Could you transcribe the entries below exactly, without any of the pictures?

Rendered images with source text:
——

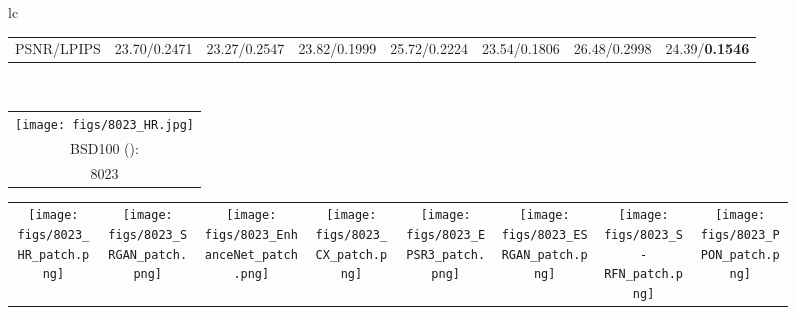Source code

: \documentclass[preprint]{elsarticle}
\begin{document}
\begin{figure*}[htpb]
{\begin{tabular}{lc}
\begin{adjustbox}{valign=t}
\begin{tabular}{cccccccc}
					PSNR/LPIPS & \hspace{-3mm} 23.70/0.2471 & \hspace{-3mm} 23.27/0.2547 & \hspace{-3mm} 23.82/0.1999 & \hspace{-3mm} 25.72/0.2224 & \hspace{-3mm} 23.54/0.1806 & \hspace{-3mm} 26.48/0.2998 & \hspace{-3mm} 24.39/\textbf{0.1546} \\
				\end{tabular}
			\end{adjustbox}
			\\
			
			\begin{adjustbox}{valign=t}
				\scriptsize
				\begin{tabular}{c}
					\texttt{[image: figs/8023\_HR.jpg]} \\
					BSD100 (): \\
					8023 \\
				\end{tabular}
			\end{adjustbox}
			\hspace{-3mm}
			\begin{adjustbox}{valign=t}
				\scriptsize
				\begin{tabular}{cccccccc}
					\texttt{[image: figs/8023\_HR\_patch.png]} &
					\hspace{-3mm}
					\texttt{[image: figs/8023\_SRGAN\_patch.png]} &
					\hspace{-3mm}
					\texttt{[image: figs/8023\_EnhanceNet\_patch.png]} &
					\hspace{-3mm}
					\texttt{[image: figs/8023\_CX\_patch.png]} &
					\hspace{-3mm}
					\texttt{[image: figs/8023\_EPSR3\_patch.png]} &
					\hspace{-3mm}
					\texttt{[image: figs/8023\_ESRGAN\_patch.png]} &
					\hspace{-3mm}
					\texttt{[image: figs/8023\_S-RFN\_patch.png]} &
					\hspace{-3mm}
					\texttt{[image: figs/8023\_PPON\_patch.png]} \\

\end{tabular}
\end{adjustbox}
\end{tabular}}
\end{figure*}
\end{document}
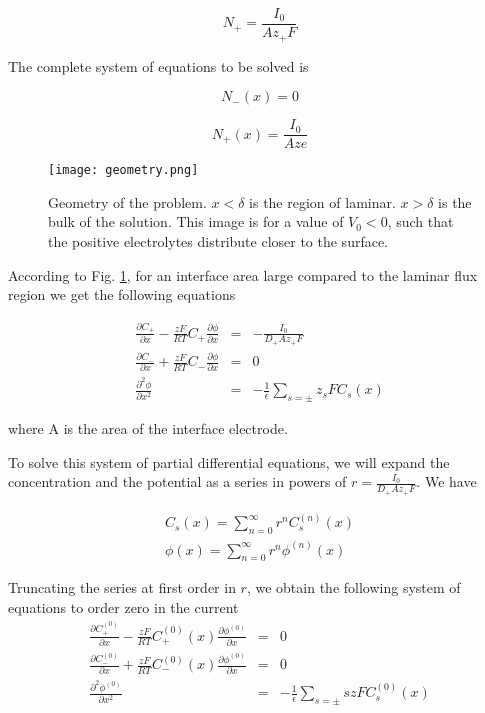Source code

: $$N_+ = \frac{I_0}{Az_+F}$$

The complete system of equations to be solved is

$$N_-(x) = 0$$

$$N_+(x) = \frac{I_0}{Aze}$$

\begin{figure}[h!]
\centering
	\texttt{[image: geometry.png]}
	\caption{Geometry of the problem. $x<\delta$ is the region of laminar. $x>\delta$ is the bulk of the solution. This image is for a value of $V_0<0$, such that the positive electrolytes distribute closer to the surface.}
\label{fig:geometry}
\end{figure}


According to Fig. \ref{fig:geometry}, for an interface area large compared to the laminar flux region we get the following equations 

\begin{eqnarray}
\label{eq:system}
\frac{\partial C_+}{\partial x}-\frac{z F}{RT}C_+\frac{\partial \phi}{\partial x} &=& -\frac{I_0}{D_+Az_+ F}\label{eq:eq1} \\
\frac{\partial C_-}{\partial x}+\frac{z F}{RT}C_-\frac{\partial \phi}{\partial x} &=& 0 \label{eq:eq2}\\
\frac{\partial^2 \phi}{\partial x^2} &=& -\frac{1}{\epsilon} \sum_{s=\pm}z_s F C_s(x)\label{eq:eq3}
\end{eqnarray}

where A is the area of the interface electrode. 

To solve this system of partial differential equations, we will expand the concentration and the potential as a series in powers of $r = \frac{I_0}{D_+Az_+ F}$. We have

\begin{eqnarray}
\label{eq:perturbation-theory}
C_s(x) = \sum_{n=0}^{\infty}r^n C_s^{(n)}(x)\\
\label{eq:perturbation-theory2}
\phi(x) = \sum_{n=0}^{\infty}r^n \phi^{(n)}(x)
\end{eqnarray}

Truncating the series at first order in $r$, we obtain the following system of equations to order zero in the current
\begin{eqnarray}
\frac{\partial C^{(0)}_+}{\partial x}-\frac{zF}{RT}C^{(0)}_+(x)\frac{\partial \phi^{(0)}}{\partial x} &=& 0\\
\label{eq:concentration-diff-zero1}
\frac{\partial C^{(0)}_-}{\partial x}+\frac{zF}{RT}C^{(0)}_-(x)\frac{\partial \phi^{(0)}}{\partial x}&=& 0\\
\label{eq:concentration-diff-zero2}
\frac{\partial^2  \phi^{(0)}}{\partial x^2} &=& -\frac{1}{\epsilon}\sum_{s= \pm} szF C^{(0)}_{s}(x)
\label{eq:concentration-diff-zero3}
\end{eqnarray}

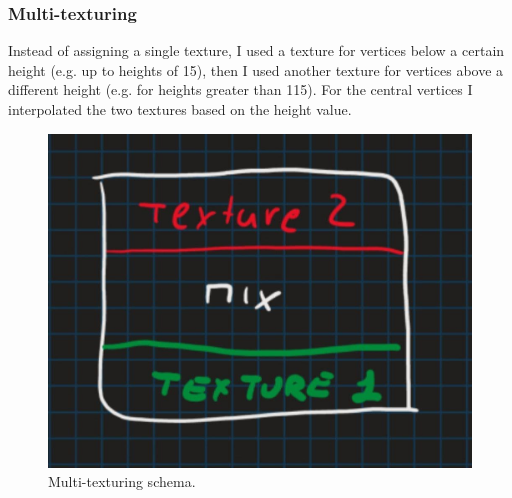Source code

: \begin{figure}[hbt!]
	\centering
	\qquad
	\caption{}
\end{figure}

\newpage

\subsubsection{Multi-texturing}
Instead of assigning a single texture, I used a texture for vertices below a certain height (e.g. up to heights of 15), then I used another texture for vertices above a different height (e.g. for heights greater than 115). For the central vertices I interpolated the two textures based on the height value.

\begin{figure}[hbt!]
	\centering
	\includegraphics[width= 0.45
	\textwidth]{images/textureSchema.jpg}
	\caption{Multi-texturing schema.}
\end{figure} 

\newpage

——

Task output:
Source code

: \documentclass[preprint]{elsarticle}
\begin{document}
\begin{figure*}[htpb]
{\begin{tabular}{lc}
\begin{adjustbox}{valign=t}
\begin{tabular}{cccccccc}
					PSNR/LPIPS & \hspace{-3mm} 23.70/0.2471 & \hspace{-3mm} 23.27/0.2547 & \hspace{-3mm} 23.82/0.1999 & \hspace{-3mm} 25.72/0.2224 & \hspace{-3mm} 23.54/0.1806 & \hspace{-3mm} 26.48/0.2998 & \hspace{-3mm} 24.39/\textbf{0.1546} \\
				\end{tabular}
			\end{adjustbox}
			\\
			
			\begin{adjustbox}{valign=t}
				\scriptsize
				\begin{tabular}{c}
					\texttt{[image: figs/8023\_HR.jpg]} \\
					BSD100 (): \\
					8023 \\
				\end{tabular}
			\end{adjustbox}
			\hspace{-3mm}
			\begin{adjustbox}{valign=t}
				\scriptsize
				\begin{tabular}{cccccccc}
					\texttt{[image: figs/8023\_HR\_patch.png]} &
					\hspace{-3mm}
					\texttt{[image: figs/8023\_SRGAN\_patch.png]} &
					\hspace{-3mm}
					\texttt{[image: figs/8023\_EnhanceNet\_patch.png]} &
					\hspace{-3mm}
					\texttt{[image: figs/8023\_CX\_patch.png]} &
					\hspace{-3mm}
					\texttt{[image: figs/8023\_EPSR3\_patch.png]} &
					\hspace{-3mm}
					\texttt{[image: figs/8023\_ESRGAN\_patch.png]} &
					\hspace{-3mm}
					\texttt{[image: figs/8023\_S-RFN\_patch.png]} &
					\hspace{-3mm}
					\texttt{[image: figs/8023\_PPON\_patch.png]} \\

\end{tabular}
\end{adjustbox}
\end{tabular}}
\end{figure*}
\end{document}
Source code

: $$N_+ = \frac{I_0}{Az_+F}$$

The complete system of equations to be solved is

$$N_-(x) = 0$$

$$N_+(x) = \frac{I_0}{Aze}$$

\begin{figure}[h!]
\centering
	\texttt{[image: geometry.png]}
	\caption{Geometry of the problem. $x<\delta$ is the region of laminar. $x>\delta$ is the bulk of the solution. This image is for a value of $V_0<0$, such that the positive electrolytes distribute closer to the surface.}
\label{fig:geometry}
\end{figure}


According to Fig. \ref{fig:geometry}, for an interface area large compared to the laminar flux region we get the following equations 

\begin{eqnarray}
\label{eq:system}
\frac{\partial C_+}{\partial x}-\frac{z F}{RT}C_+\frac{\partial \phi}{\partial x} &=& -\frac{I_0}{D_+Az_+ F}\label{eq:eq1} \\
\frac{\partial C_-}{\partial x}+\frac{z F}{RT}C_-\frac{\partial \phi}{\partial x} &=& 0 \label{eq:eq2}\\
\frac{\partial^2 \phi}{\partial x^2} &=& -\frac{1}{\epsilon} \sum_{s=\pm}z_s F C_s(x)\label{eq:eq3}
\end{eqnarray}

where A is the area of the interface electrode. 

To solve this system of partial differential equations, we will expand the concentration and the potential as a series in powers of $r = \frac{I_0}{D_+Az_+ F}$. We have

\begin{eqnarray}
\label{eq:perturbation-theory}
C_s(x) = \sum_{n=0}^{\infty}r^n C_s^{(n)}(x)\\
\label{eq:perturbation-theory2}
\phi(x) = \sum_{n=0}^{\infty}r^n \phi^{(n)}(x)
\end{eqnarray}

Truncating the series at first order in $r$, we obtain the following system of equations to order zero in the current
\begin{eqnarray}
\frac{\partial C^{(0)}_+}{\partial x}-\frac{zF}{RT}C^{(0)}_+(x)\frac{\partial \phi^{(0)}}{\partial x} &=& 0\\
\label{eq:concentration-diff-zero1}
\frac{\partial C^{(0)}_-}{\partial x}+\frac{zF}{RT}C^{(0)}_-(x)\frac{\partial \phi^{(0)}}{\partial x}&=& 0\\
\label{eq:concentration-diff-zero2}
\frac{\partial^2  \phi^{(0)}}{\partial x^2} &=& -\frac{1}{\epsilon}\sum_{s= \pm} szF C^{(0)}_{s}(x)
\label{eq:concentration-diff-zero3}
\end{eqnarray}

Source code

: \begin{figure}[hbt!]
	\centering
	\qquad
	\caption{}
\end{figure}

\newpage

\subsubsection{Multi-texturing}
Instead of assigning a single texture, I used a texture for vertices below a certain height (e.g. up to heights of 15), then I used another texture for vertices above a different height (e.g. for heights greater than 115). For the central vertices I interpolated the two textures based on the height value.

\begin{figure}[hbt!]
	\centering
	\includegraphics[width= 0.45
	\textwidth]{images/textureSchema.jpg}
	\caption{Multi-texturing schema.}
\end{figure} 

\newpage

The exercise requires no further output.